Tat-VEPE ([NH2]YGRKKRRQRRR-FFVTDSVEPVE[COOH], purity > 98%, MW = 2711.1 g.mol⁻¹), and Tat-SCA ([NH2]YGRKKRRQRRR-TVNEK-VSCA[COOH], purity > 98%, MW = 2491.2 g.mol⁻¹) peptides were synthetized by Thermo Fisher Scientific (Illkirch-Graffenstaden, France).

2.5. Cell Culture and Transfection

The HEK293 cells (ATCC) were cultured in DMEM (Gibco, Thermo Fisher Scientific) containing 10% fetal bovine serum (Gibco, Thermo Fisher Scientific) and 1% penicillin/streptomycin (Sigma) at 37 °C in a 5% CO₂ enriched humidified atmosphere. Transfection (1 μg cDNA) was performed with a Viromer RED kit (Lipocalyx), and the transfected cells were cultured in the same growth medium for 48 h before use. The CMV-5-HT₆-GFP plasmid was provided by Philippe Marin (Institut de Génomique Fonctionnelle, Montpellier, France)

2.6. Western Blot Analysis

Cultured cells were solubilized in lysis buffer (75 mM Tris, 2 mM EDTA, 12 mM MgCl₂, 10 mM CHAPS, protease and phosphatase inhibitor mixture EDTA free (Roche cOmplete^TM) for 2 h at 4 °C. Samples were centrifuged at 11,000 rpm for 20 min at 4 °C. Solubilized proteins were mixed with Laemmli buffer, heated at 95 °C for 5 min. Equal amounts of protein (25 µg) from each sample were resolved onto 10% acrylamide SDS-PAGE gels (TGX Stain-Free^TM FastCast^TM, Biorad) (1.5 h at 90 V) in Tris-Glycine-SDS buffer. Proteins were transferred to nitrocellulose membrane (Trans-Blot^® Turbo^TM, Biorad). Membranes were blocked for 1 h in Tris-buffered saline containing 0.1% Tween-20 and 5% BSA at room temperature. Then membranes were immunoblotted with primary antibodies overnight at 4 °C: anti-total mTOR (1:1000, Cell Signaling Technologies, ref: 2983S), anti-phospho-Ser²⁴⁴⁸-mTOR (1:1000, Cell Signaling Technologies, ref: 2976S), anti-total S6 (1:1000, Cell Signaling Technologies, ref: 2217S), anti-phospho-Ser^240/244-S6 (1:1000, Cell Signaling Technologies, ref: 2215S), anti-α-actin (1:1000, Cell Signaling Technologies, ref: 6487S). After several washes, membranes were incubated with anti-rabbit HRP-conjugated secondary antibody (1:5000, Thermo Fisher Scientific) for 1.5 h at room temperature. Immunoreactivity was detected with an enhanced chemiluminescence method using the Chemidoc Touch imaging system (Clarity^TM Bio-Rad). Immunoreactive bands were quantified by densitometry using Image Lab 6.1.

2.7. Experimental Design

Baseline mechanical sensitivity was determined before STZ injection and again 21 days after. Similarly, baseline tactile threshold was determined before SNL surgery or OXA injection and again 14 days or 3 days after, respectively. At those times, STZ-D, SNL, and OXA rats were considered hyperalgesic (STZ-D rats) or allodynic (SNL- and OXA-rats) if their thresholds were reduced to at least 25%, compared with thresholds measured before the induction of the neuropathy.

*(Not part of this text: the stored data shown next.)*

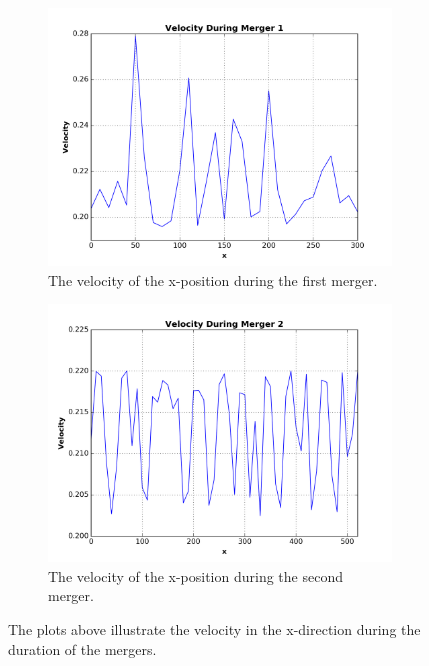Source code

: \documentclass[12pt]{report}
\begin{document}
\begin{figure}[!htb]
\label{fig:density_of_systems}

\end{figure}


\begin{figure}[H]
\centering 
    \begin{subfigure}[b]{.475\textwidth}
        \centering
        \includegraphics[width=\linewidth]{velocity_merger1.png}
        \caption[]%
        {{The velocity of the x-position during the first merger.}}
    
        \label{fig:velcoity_merger1}
    \end{subfigure} %
    \hfill
    \begin{subfigure}[b]{.475\textwidth}
        \centering
        \includegraphics[width=\linewidth]{velocity_merger2.png}
        \caption[]%
        {{The velocity of the x-position during the second merger.}}
        \label{fig:velocity_merger2}
    \end{subfigure} %
    \caption[]
        {The plots above illustrate the velocity in the x-direction during the duration of the mergers.} 
        \label{fig:velocity_of_mergers}
\end{figure}
\end{document}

Then, for each experimental series, hyperalgesic/allodynic rats were randomly assigned to treatment groups. Thresholds were measured before then every 30 or 60 min for 120 or 180 min after drug injection to follow the effect of the treatments.

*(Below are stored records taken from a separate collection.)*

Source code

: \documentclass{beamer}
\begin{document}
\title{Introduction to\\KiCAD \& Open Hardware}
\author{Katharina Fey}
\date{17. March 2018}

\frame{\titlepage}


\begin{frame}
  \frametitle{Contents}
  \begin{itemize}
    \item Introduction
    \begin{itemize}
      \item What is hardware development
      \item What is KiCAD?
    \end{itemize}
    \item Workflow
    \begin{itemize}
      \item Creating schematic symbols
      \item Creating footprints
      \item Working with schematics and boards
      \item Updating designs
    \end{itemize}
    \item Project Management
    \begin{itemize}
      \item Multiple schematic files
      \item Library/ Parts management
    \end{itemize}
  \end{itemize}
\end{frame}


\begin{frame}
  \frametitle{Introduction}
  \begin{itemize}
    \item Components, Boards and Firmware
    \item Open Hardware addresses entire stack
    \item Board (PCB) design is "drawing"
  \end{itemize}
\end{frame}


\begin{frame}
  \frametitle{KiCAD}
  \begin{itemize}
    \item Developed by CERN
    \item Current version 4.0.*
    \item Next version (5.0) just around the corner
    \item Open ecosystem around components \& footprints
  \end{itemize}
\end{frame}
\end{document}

Vehicles SB258585, PZ-1388, PZ-1386, and PZ-1179 were injected intraperitoneally (i.p., 5 mL/kg). Rapamycin and Tat-VEPE peptide were administered intrathecally (i.t., 10 µL/rat).

For experiments exploring the involvement of spinal 5-HT₆ receptors in the effect of inverse agonists, the neutral antagonist IIQ was administered i.t. (10 µL/rat) just before i.p. administration of the inverse agonist. Then, thresholds were measured for 120 or 180 min to monitor the effect of the treatments.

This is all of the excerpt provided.